**Required action:**
Select the lines of the records containing the word "선언문은" and list them.

[Dataset entries]
=== Section Start ===
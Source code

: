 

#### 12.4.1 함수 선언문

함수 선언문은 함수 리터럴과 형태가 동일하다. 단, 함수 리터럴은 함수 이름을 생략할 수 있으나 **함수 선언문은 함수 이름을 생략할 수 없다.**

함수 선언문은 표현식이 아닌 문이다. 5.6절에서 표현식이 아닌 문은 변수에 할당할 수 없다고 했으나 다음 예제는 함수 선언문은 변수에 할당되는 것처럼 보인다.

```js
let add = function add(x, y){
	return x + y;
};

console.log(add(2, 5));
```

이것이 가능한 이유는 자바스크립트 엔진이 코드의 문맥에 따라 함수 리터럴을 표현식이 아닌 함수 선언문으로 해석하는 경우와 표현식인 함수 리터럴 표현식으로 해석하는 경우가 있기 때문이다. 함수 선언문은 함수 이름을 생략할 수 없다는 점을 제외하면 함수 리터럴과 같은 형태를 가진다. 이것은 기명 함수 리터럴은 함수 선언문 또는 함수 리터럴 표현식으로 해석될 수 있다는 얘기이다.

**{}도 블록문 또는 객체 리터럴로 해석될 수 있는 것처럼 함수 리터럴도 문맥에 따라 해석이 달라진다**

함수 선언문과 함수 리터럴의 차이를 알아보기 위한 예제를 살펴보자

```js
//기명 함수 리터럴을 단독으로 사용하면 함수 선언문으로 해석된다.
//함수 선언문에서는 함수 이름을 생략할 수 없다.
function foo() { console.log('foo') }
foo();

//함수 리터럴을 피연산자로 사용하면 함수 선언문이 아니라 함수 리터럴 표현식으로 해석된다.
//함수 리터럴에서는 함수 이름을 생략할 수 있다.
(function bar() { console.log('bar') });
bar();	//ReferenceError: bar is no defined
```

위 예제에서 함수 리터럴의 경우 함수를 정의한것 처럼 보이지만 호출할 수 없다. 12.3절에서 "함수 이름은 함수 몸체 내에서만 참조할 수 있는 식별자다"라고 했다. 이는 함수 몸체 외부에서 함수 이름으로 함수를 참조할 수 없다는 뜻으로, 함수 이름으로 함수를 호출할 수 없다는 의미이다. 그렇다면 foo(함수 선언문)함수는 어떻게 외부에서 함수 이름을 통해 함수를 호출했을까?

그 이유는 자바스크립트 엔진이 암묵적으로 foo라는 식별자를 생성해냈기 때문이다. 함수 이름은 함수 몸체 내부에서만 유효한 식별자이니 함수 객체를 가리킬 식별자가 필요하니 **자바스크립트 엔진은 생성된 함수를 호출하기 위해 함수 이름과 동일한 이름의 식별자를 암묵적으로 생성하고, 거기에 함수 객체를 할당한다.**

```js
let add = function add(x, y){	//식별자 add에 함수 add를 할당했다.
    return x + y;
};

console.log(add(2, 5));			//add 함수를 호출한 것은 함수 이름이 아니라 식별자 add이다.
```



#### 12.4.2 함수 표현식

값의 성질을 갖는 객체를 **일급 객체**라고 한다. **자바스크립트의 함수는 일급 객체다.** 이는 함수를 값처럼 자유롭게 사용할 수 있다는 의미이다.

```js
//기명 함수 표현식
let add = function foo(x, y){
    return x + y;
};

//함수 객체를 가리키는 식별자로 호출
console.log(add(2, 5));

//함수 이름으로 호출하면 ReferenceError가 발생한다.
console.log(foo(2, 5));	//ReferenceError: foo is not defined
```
=== Section End ===
**Completed exercise:**
함수 선언문은 함수 리터럴과 형태가 동일하다. 단, 함수 리터럴은 함수 이름을 생략할 수 있으나 **함수 선언문은 함수 이름을 생략할 수 없다.**
함수 선언문은 표현식이 아닌 문이다. 5.6절에서 표현식이 아닌 문은 변수에 할당할 수 없다고 했으나 다음 예제는 함수 선언문은 변수에 할당되는 것처럼 보인다.
이것이 가능한 이유는 자바스크립트 엔진이 코드의 문맥에 따라 함수 리터럴을 표현식이 아닌 함수 선언문으로 해석하는 경우와 표현식인 함수 리터럴 표현식으로 해석하는 경우가 있기 때문이다. 함수 선언문은 함수 이름을 생략할 수 없다는 점을 제외하면 함수 리터럴과 같은 형태를 가진다. 이것은 기명 함수 리터럴은 함수 선언문 또는 함수 리터럴 표현식으로 해석될 수 있다는 얘기이다.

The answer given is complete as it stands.